The Right to Present a Complete Defense Requires Telling it in your own Words
State v. Williams (HSC June 15, 2020)
Background. Joshua Williams was charged with the attempted
murder of David Quindt, Jr. Before trial, Williams filed notice pursuant to HRE
Rule 404(b) of prior bad acts. Williams intended to present evidence that
Quindt told him about his violent past in an effort to explain why Williams feared
for his life. Quindt would boast about doing time for murder in California,
doing “hard time,” that he knows how to fight because of the time he spent in
jail, he knows “gang-bangers” and gang members, he has experience with violence
due to being in jail, he “got away with murder” by beating the charge, and that
he did the crime, but still “got off on a technicality.” The prosecution
opposed the evidence in a motion in limine.

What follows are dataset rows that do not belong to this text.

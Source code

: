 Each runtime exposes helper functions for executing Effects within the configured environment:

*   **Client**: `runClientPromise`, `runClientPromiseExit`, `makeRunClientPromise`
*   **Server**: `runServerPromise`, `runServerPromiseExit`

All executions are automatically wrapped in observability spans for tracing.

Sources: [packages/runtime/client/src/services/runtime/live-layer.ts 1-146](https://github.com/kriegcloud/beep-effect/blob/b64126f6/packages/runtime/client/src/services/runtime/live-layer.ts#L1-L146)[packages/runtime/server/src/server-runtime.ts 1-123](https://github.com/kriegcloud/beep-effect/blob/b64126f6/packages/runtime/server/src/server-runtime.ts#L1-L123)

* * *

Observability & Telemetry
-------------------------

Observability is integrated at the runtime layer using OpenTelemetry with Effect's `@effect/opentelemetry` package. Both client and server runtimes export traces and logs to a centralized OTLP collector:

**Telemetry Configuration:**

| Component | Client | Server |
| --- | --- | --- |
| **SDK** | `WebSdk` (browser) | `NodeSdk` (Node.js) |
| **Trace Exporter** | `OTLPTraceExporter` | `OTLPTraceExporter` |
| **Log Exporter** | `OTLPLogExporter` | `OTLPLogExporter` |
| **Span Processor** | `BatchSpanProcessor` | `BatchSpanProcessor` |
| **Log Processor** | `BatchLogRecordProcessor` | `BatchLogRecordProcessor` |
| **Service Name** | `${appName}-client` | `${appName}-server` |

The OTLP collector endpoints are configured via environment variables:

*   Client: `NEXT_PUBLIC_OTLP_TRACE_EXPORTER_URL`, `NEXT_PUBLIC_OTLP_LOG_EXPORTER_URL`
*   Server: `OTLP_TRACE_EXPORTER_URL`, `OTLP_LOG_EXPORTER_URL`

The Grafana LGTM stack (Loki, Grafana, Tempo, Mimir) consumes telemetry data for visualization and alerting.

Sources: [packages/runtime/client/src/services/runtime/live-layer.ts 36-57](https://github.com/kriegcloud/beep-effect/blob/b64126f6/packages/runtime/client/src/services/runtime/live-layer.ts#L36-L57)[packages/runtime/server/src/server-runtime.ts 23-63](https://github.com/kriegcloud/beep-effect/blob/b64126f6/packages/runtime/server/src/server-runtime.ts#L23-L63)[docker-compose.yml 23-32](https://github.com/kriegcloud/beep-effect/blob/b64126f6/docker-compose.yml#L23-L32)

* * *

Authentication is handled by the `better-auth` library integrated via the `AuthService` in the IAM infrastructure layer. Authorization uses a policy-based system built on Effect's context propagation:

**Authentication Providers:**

The circuit court presided by the
Hon. Judge Karen Ahn, granted the motion in part and allowed Williams to
testify about Quindt’s murder conviction and how he had to learn to fight to
survive in jail. The circuit court ordered Williams that he could not testify
about what Quindt told him.
At trial, the prosecution
presented evidence that Williams was renting a room from Quindt. He was living
there with his son. Before the altercation between Quindt and Williams, Quindt
felt “tired, exhausted, and frustrated.” He was working on tattoo for Williams
that took longer than expected. They had an argument in Quindt’s car. Williams
got irritated and began yelling. Quindt said, “please don’t disrespect me.” Williams
jumped out of the vehicle. Quindt stopped and told him to get back inside.
Williams hopped in the backseat. The argument resumed. At that point Quindt was
struck in the face with a knife. Williams raised self-defense. The jury found
Williams guilty as charged; he was sentenced to life imprisonment with the
possibility of parole. The ICA affirmed.
The Constitutional Due
Process Right to Present a Complete Defense. “Few rights are more fundamental than that
of an accused to present witnesses in his own defense.” Chambers v.
Mississippi, 410 U.S. 284, 302 (1973). The right to a fair trial is deemed “fundamental”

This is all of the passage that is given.